## AIM OF THE EXERCISE
Of all the lines in the entries below, give again exactly those starting at the line containing "- [Peewee Documentation](http://docs.peewee-orm.com/en/latest/)" and ending at the line containing "Messages Example 1](/demoes/ebay_messages_1.png", both ends included, and no others.

## RECORDS SUPPLIED
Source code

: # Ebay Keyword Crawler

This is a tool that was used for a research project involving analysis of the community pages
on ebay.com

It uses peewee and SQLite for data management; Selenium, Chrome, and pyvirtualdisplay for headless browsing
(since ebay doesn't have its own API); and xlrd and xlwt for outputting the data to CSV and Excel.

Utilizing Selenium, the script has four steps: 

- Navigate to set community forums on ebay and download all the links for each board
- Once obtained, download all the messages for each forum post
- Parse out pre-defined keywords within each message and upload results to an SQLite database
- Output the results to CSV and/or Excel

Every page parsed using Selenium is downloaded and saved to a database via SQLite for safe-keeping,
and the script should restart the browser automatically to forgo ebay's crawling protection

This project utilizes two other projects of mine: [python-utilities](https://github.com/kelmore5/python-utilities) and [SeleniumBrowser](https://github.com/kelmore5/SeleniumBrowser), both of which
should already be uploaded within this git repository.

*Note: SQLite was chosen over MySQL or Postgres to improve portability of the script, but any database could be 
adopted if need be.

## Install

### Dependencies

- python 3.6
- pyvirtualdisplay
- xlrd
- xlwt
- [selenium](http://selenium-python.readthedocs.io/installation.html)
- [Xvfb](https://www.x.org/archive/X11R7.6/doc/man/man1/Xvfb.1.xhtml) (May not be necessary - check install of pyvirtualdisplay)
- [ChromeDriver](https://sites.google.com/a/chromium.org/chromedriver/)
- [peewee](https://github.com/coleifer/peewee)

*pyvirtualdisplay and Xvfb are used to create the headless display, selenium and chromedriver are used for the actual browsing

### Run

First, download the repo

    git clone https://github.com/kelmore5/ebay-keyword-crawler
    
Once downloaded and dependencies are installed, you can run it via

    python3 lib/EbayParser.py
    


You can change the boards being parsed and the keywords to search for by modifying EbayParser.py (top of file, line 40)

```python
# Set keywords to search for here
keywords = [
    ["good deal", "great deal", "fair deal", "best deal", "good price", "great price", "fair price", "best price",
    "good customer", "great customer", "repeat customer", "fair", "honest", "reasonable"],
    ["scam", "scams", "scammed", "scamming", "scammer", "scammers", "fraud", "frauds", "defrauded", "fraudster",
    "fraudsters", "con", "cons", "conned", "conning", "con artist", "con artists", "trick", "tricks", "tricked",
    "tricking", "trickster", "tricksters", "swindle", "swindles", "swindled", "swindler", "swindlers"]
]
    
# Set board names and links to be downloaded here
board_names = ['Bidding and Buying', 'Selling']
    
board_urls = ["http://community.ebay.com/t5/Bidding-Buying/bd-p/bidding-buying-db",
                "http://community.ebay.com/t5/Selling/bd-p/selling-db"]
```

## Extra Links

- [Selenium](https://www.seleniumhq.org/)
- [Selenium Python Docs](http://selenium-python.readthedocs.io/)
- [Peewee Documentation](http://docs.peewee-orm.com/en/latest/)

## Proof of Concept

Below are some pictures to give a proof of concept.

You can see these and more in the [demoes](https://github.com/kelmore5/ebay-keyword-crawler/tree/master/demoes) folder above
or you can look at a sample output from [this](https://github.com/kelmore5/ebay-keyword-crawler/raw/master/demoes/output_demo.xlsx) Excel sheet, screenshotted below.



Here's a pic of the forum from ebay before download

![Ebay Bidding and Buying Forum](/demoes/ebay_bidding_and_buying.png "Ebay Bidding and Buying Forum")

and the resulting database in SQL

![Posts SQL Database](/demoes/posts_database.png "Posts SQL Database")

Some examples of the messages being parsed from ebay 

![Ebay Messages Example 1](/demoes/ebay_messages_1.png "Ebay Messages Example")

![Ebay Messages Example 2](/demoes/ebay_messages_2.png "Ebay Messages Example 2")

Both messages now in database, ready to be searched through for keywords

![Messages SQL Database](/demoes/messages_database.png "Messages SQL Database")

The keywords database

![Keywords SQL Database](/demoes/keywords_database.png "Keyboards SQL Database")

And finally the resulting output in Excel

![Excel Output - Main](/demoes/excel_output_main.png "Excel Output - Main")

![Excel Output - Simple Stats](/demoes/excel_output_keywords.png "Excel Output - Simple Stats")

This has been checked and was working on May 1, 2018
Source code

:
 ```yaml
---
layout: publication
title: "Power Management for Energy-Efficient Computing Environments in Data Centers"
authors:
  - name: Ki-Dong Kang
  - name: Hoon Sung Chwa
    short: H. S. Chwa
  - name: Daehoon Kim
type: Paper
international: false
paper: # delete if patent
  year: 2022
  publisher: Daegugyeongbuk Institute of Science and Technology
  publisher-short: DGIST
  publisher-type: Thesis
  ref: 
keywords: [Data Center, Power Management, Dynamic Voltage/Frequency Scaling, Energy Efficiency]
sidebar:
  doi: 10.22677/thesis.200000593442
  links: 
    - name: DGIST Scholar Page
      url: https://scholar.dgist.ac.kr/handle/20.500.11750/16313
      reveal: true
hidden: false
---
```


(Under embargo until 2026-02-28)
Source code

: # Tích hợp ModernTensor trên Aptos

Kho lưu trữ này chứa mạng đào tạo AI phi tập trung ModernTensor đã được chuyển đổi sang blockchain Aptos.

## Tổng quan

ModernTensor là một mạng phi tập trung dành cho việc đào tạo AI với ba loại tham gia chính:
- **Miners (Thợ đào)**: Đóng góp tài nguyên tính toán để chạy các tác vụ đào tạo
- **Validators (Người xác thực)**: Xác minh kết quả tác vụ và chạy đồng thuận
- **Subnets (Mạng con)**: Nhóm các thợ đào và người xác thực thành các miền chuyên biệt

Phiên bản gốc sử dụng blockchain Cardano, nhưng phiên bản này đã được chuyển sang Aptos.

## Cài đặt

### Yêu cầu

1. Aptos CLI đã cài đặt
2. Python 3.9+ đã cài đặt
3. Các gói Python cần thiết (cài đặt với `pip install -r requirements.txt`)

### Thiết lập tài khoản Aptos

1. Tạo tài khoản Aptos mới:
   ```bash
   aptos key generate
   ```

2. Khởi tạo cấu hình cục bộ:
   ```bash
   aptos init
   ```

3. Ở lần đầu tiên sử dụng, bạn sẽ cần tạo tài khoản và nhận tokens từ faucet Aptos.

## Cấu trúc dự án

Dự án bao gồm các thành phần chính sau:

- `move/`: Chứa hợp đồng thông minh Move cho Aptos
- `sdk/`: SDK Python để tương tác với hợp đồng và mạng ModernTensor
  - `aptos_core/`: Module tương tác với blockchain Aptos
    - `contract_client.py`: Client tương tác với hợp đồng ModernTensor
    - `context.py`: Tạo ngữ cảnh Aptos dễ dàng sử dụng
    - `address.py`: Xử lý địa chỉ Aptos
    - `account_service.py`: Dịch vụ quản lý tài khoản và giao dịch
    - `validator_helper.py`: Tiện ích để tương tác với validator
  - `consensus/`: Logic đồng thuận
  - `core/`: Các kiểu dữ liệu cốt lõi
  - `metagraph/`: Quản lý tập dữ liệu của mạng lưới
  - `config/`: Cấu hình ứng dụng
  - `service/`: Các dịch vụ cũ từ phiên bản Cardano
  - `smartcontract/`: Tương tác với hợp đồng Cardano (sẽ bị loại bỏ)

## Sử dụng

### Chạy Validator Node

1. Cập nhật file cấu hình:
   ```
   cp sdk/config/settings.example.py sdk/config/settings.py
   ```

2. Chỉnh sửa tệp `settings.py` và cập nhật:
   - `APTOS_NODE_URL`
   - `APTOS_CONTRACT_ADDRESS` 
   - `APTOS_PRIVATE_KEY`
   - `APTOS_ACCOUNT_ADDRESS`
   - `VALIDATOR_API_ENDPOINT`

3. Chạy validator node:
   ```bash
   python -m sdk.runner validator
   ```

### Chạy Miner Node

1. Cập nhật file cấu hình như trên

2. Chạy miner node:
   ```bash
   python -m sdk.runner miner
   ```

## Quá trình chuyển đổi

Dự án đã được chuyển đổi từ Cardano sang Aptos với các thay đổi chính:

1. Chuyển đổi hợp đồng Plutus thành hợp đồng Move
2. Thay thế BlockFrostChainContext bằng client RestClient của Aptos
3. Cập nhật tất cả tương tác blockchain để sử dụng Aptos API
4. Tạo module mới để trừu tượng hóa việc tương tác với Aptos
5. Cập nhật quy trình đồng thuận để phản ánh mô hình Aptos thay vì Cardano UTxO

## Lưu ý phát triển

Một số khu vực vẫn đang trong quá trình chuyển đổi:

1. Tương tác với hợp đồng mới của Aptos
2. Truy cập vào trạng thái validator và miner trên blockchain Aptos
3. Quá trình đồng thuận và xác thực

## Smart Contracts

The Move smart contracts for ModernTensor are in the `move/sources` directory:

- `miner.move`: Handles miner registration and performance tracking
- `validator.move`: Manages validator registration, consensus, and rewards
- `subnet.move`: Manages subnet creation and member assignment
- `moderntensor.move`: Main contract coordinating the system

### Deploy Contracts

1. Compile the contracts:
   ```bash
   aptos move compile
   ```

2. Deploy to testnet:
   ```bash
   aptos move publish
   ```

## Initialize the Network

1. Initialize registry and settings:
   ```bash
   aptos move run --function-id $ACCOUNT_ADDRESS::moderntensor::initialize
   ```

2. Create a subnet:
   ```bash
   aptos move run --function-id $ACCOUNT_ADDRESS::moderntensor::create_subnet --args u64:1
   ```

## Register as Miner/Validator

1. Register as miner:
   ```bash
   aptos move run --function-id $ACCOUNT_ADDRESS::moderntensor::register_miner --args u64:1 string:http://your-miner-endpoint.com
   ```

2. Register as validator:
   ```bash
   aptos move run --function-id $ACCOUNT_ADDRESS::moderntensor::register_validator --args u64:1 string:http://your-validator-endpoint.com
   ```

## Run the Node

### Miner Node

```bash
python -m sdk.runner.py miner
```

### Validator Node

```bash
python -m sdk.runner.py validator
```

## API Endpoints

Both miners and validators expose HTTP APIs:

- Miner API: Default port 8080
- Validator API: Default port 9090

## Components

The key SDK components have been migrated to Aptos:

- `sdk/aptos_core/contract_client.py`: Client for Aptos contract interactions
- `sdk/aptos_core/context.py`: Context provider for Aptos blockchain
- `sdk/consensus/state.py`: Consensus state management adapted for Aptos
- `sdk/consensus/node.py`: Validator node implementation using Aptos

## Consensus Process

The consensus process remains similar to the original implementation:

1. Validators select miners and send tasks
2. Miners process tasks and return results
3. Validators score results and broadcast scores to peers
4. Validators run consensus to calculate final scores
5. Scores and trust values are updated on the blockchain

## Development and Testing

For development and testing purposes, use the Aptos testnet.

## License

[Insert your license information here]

## SOLVED PROBLEM
- [Peewee Documentation](http://docs.peewee-orm.com/en/latest/)

## Proof of Concept

Below are some pictures to give a proof of concept.

You can see these and more in the [demoes](https://github.com/kelmore5/ebay-keyword-crawler/tree/master/demoes) folder above
or you can look at a sample output from [this](https://github.com/kelmore5/ebay-keyword-crawler/raw/master/demoes/output_demo.xlsx) Excel sheet, screenshotted below.



Here's a pic of the forum from ebay before download

![Ebay Bidding and Buying Forum](/demoes/ebay_bidding_and_buying.png "Ebay Bidding and Buying Forum")

and the resulting database in SQL

![Posts SQL Database](/demoes/posts_database.png "Posts SQL Database")

Some examples of the messages being parsed from ebay 

![Ebay Messages Example 1](/demoes/ebay_messages_1.png "Ebay Messages Example")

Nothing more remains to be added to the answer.